In late 1967 and early 1968, members of the Natural History Society, accompanied by wombat enthusiasts Jack and Peg Conquest, made several visits to Portee Station near Blanchetown – to observe the severe impact of drought on the wombat population in the Murraylands. These visits provided the final impetus to establish the Moorunde Wildlife Reserve. Below are a selection of photographs taken by member Alwin Clements during these excursions (captions by Alwin Clements).
The drought year 1967 near Sedan.
Cleared land. The cause of the degradation of the environment. Drought and dust-storms. This is the property joining Portee Station on the western boundary, 1967.
Cleared land. A further view of clearing of the Mallee in a 250mm rainfall area, 1967.
Society Members. The day we visited Portee Station property to view the starving wombats, December 1967. All that remains is Zygophyllum which is inedible.
Dr. John Coulter applying insecticide (DDT) on captured wombat held by Jack Conquest, Portee station, December 1967.
Mark inspecting a Wedge-tailed Eagle’s nest, Portee, 1967.
Wombat on Portee Station during drought in 1967.
A wombat above ground during daylight with drought conditions, Portee.
We camped over night on Lake Short. Photograph of large Swamp Box (Eucalyptus largiflorens), 1967.
Starving wombats sun themselves to warm their bodies to try to stay alive. They are nocturnal animals.

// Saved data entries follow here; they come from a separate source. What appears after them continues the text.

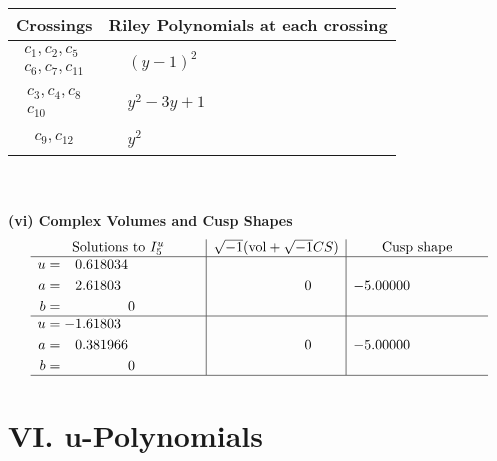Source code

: \documentclass[1p]{elsarticle_modified}
\theoremstyle{definition}
\newcommand{\I}{\sqrt{-1}}
\begin{document}
\begin{tabular}{m{50pt}|m{274pt}}
Crossings & \hspace{64pt}Riley Polynomials at each crossing \\
\hline $$\begin{aligned}c_{1},c_{2},c_{5}\\c_{6},c_{7},c_{11}\end{aligned}$$&$\begin{aligned}
&(y-1)^2
\end{aligned}$\\
\hline $$\begin{aligned}c_{3},c_{4},c_{8}\\c_{10}\end{aligned}$$&$\begin{aligned}
&y^2-3 y+1
\end{aligned}$\\
\hline $$\begin{aligned}c_{9},c_{12}\end{aligned}$$&$\begin{aligned}
&y^2
\end{aligned}$\\
\hline
\end{tabular}\\~\\
\newpage\flushleft \textbf{(vi) Complex Volumes and Cusp Shapes}
$$\begin{array}{c|c|c}  
\text{Solutions to }I^u_{5}& \I (\text{vol} + \sqrt{-1}CS) & \text{Cusp shape}\\
 \hline 
\begin{aligned}
u &= \phantom{-}0.618034\phantom{ +0.000000I} \\
a &= \phantom{-}2.61803\phantom{ +0.000000I} \\
b &= \phantom{-0.000000 } 0\end{aligned}
 & \phantom{-0.000000 } 0 & -5.00000\phantom{ +0.000000I} \\ \hline\begin{aligned}
u &= -1.61803\phantom{ +0.000000I} \\
a &= \phantom{-}0.381966\phantom{ +0.000000I} \\
b &= \phantom{-0.000000 } 0\end{aligned}
 & \phantom{-0.000000 } 0 & -5.00000\phantom{ +0.000000I}\\
 \hline 
 \end{array}$$\newpage
\newpage\renewcommand{\arraystretch}{1}
\centering \section*{ VI. u-Polynomials}
\end{document}
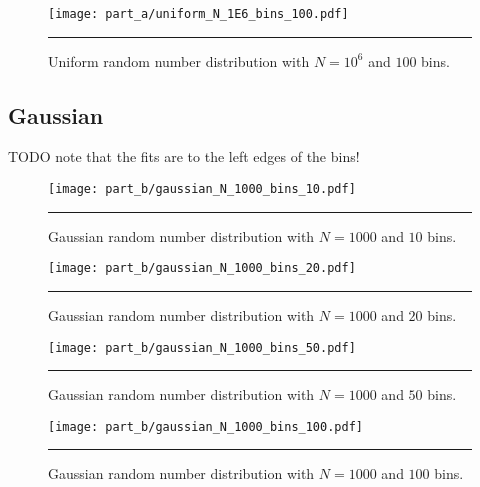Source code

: \documentclass[notitlepage,aps,prd,nofootinbib]{revtex4-1}
\begin{document}
\begin{figure}[!htbc]
  \centering
  \texttt{[image: part\_a/uniform\_N\_1E6\_bins\_100.pdf]}
	{\par\nobreak\rule[9pt]{35em}{0.5pt}\vspace{-5mm}}
	\caption{Uniform random number distribution with $N = 10^6$ and $100$ bins.}
	\label{fig:uniform_N_1E6_bins_100}
\end{figure}



\clearpage
\subsection{Gaussian}
\label{subsec:gaussian_results}
TODO
note that the fits are to the left edges of the bins!

\begin{figure}[!htbc]
  \centering
  \texttt{[image: part\_b/gaussian\_N\_1000\_bins\_10.pdf]}
	{\par\nobreak\rule[9pt]{35em}{0.5pt}\vspace{-5mm}}
	\caption{Gaussian random number distribution with $N = 1000$ and $10$ bins.}
	\label{fig:gaussian_N_1000_bins_10}
\end{figure}

\begin{figure}[!htbc]
  \centering
  \texttt{[image: part\_b/gaussian\_N\_1000\_bins\_20.pdf]}
	{\par\nobreak\rule[9pt]{35em}{0.5pt}\vspace{-5mm}}
	\caption{Gaussian random number distribution with $N = 1000$ and $20$ bins.}
	\label{fig:gaussian_N_1000_bins_20}
\end{figure}

\begin{figure}[!htbc]
  \centering
  \texttt{[image: part\_b/gaussian\_N\_1000\_bins\_50.pdf]}
	{\par\nobreak\rule[9pt]{35em}{0.5pt}\vspace{-5mm}}
	\caption{Gaussian random number distribution with $N = 1000$ and $50$ bins.}
	\label{fig:gaussian_N_1000_bins_50}
\end{figure}

\begin{figure}[!htbc]
  \centering
  \texttt{[image: part\_b/gaussian\_N\_1000\_bins\_100.pdf]}
	{\par\nobreak\rule[9pt]{35em}{0.5pt}\vspace{-5mm}}
	\caption{Gaussian random number distribution with $N = 1000$ and $100$ bins.}
	\label{fig:gaussian_N_1000_bins_100}
\end{figure}
\end{document}
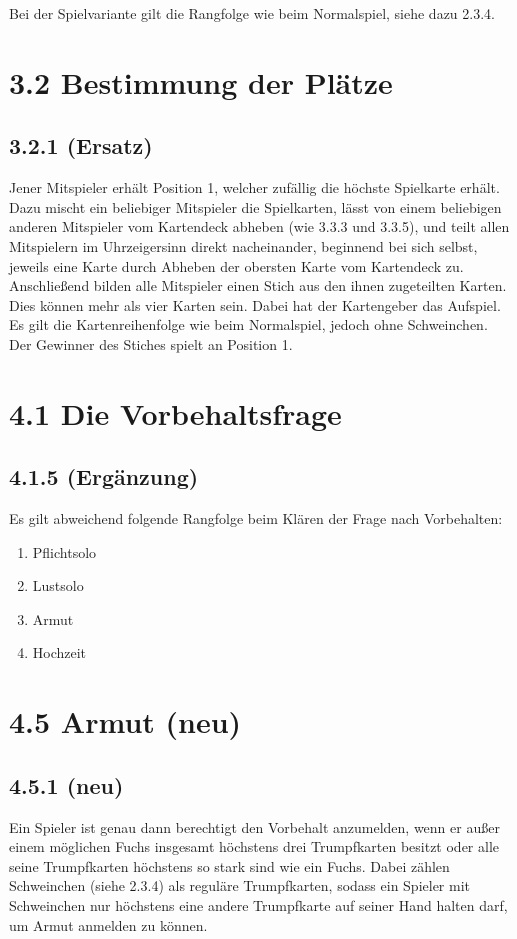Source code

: Bei der Spielvariante  gilt die Rangfolge wie beim Normalspiel,
siehe dazu 2.3.4.

\section*{3.2 Bestimmung der Plätze}

\subsection*{3.2.1 (Ersatz)}

Jener Mitspieler erhält Position 1, welcher zufällig die höchste
Spielkarte erhält. Dazu mischt ein beliebiger Mitspieler die
Spielkarten, lässt von einem beliebigen anderen Mitspieler vom
Kartendeck abheben (wie 3.3.3 und 3.3.5), und teilt allen Mitspielern im
Uhrzeigersinn direkt nacheinander, beginnend bei sich selbst, jeweils
eine Karte durch Abheben der obersten Karte vom Kartendeck zu.
Anschließend bilden alle Mitspieler einen Stich aus den ihnen
zugeteilten Karten. Dies können mehr als vier Karten sein. Dabei hat
der Kartengeber das Aufspiel. Es gilt die Kartenreihenfolge wie beim
Normalspiel, jedoch ohne Schweinchen. Der Gewinner des Stiches spielt an
Position 1.

\section*{4.1 Die Vorbehaltsfrage}

\subsection*{4.1.5 (Ergänzung)}

Es gilt abweichend folgende Rangfolge beim Klären der Frage nach
Vorbehalten:

\begin{enumerate}
    \item Pflichtsolo
    \item Lustsolo
    \item Armut
    \item Hochzeit
\end{enumerate}

\section*{4.5 Armut (neu)}

\subsection*{4.5.1 (neu)}
 Ein Spieler ist genau dann berechtigt den Vorbehalt 
anzumelden, wenn er außer einem möglichen Fuchs insgesamt höchstens
drei Trumpfkarten besitzt oder alle seine Trumpfkarten höchstens so
stark sind wie ein Fuchs. Dabei zählen Schweinchen (siehe 2.3.4) als
reguläre Trumpfkarten, sodass ein Spieler mit Schweinchen nur
höchstens eine andere Trumpfkarte auf seiner Hand halten darf, um Armut
anmelden zu können.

Portee, 1967.
This wombat was caught, given an injection of vitamin E (for shock) and a drink of water, an insect powder dusting and released, Portee, 1967.
Peg Conquest giving a drink to a caught wombat on Portee, May 1968.
Historic Meeting on Portee Station, May 1968. (L to R) Helge & Phyllis Hergstrom, Marjorie Molineux, Connie Wilks, Louis Power (owner of Portee Station), Milton Wilks, Berna Clements, Hubert Pitt, children, Peg Conquest, Trevor Mathews, Jack Conquest, Bert Molineux, Barry Warren, George Woolmer. Taken by Alwin Clements.